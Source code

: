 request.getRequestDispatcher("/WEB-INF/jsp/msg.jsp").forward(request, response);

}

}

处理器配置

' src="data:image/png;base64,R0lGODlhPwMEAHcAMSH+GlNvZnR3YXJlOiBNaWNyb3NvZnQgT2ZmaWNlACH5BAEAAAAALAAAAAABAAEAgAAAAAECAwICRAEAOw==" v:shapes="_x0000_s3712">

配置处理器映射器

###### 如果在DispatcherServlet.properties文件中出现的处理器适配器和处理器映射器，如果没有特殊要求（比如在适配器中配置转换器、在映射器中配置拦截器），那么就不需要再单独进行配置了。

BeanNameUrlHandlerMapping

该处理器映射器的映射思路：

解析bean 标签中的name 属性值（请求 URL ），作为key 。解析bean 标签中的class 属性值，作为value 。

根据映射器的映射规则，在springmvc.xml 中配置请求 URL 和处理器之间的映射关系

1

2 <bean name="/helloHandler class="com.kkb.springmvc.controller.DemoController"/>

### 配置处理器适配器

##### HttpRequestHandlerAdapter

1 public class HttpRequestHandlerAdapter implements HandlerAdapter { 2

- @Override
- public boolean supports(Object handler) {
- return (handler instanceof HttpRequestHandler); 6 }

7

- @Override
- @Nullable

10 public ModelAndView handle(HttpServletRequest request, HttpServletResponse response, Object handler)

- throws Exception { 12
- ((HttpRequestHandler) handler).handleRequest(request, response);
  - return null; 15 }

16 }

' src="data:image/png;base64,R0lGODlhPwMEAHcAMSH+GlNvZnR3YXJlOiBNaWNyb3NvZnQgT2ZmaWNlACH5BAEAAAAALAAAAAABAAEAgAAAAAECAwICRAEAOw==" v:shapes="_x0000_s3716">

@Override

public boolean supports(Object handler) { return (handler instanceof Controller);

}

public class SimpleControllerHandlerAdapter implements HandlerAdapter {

++++++++

**Task requirements:**
Transcribe every line above, character for character.

**Your response:**
Source code

: request.getRequestDispatcher("/WEB-INF/jsp/msg.jsp").forward(request, response);

}

}

处理器配置

' src="data:image/png;base64,R0lGODlhPwMEAHcAMSH+GlNvZnR3YXJlOiBNaWNyb3NvZnQgT2ZmaWNlACH5BAEAAAAALAAAAAABAAEAgAAAAAECAwICRAEAOw==" v:shapes="_x0000_s3712">

配置处理器映射器

###### 如果在DispatcherServlet.properties文件中出现的处理器适配器和处理器映射器，如果没有特殊要求（比如在适配器中配置转换器、在映射器中配置拦截器），那么就不需要再单独进行配置了。

BeanNameUrlHandlerMapping

该处理器映射器的映射思路：

解析bean 标签中的name 属性值（请求 URL ），作为key 。解析bean 标签中的class 属性值，作为value 。

根据映射器的映射规则，在springmvc.xml 中配置请求 URL 和处理器之间的映射关系

1

2 <bean name="/helloHandler class="com.kkb.springmvc.controller.DemoController"/>

### 配置处理器适配器

##### HttpRequestHandlerAdapter

1 public class HttpRequestHandlerAdapter implements HandlerAdapter { 2

- @Override
- public boolean supports(Object handler) {
- return (handler instanceof HttpRequestHandler); 6 }

7

- @Override
- @Nullable

10 public ModelAndView handle(HttpServletRequest request, HttpServletResponse response, Object handler)

- throws Exception { 12
- ((HttpRequestHandler) handler).handleRequest(request, response);
  - return null; 15 }

16 }

' src="data:image/png;base64,R0lGODlhPwMEAHcAMSH+GlNvZnR3YXJlOiBNaWNyb3NvZnQgT2ZmaWNlACH5BAEAAAAALAAAAAABAAEAgAAAAAECAwICRAEAOw==" v:shapes="_x0000_s3716">

@Override

public boolean supports(Object handler) { return (handler instanceof Controller);

}

public class SimpleControllerHandlerAdapter implements HandlerAdapter {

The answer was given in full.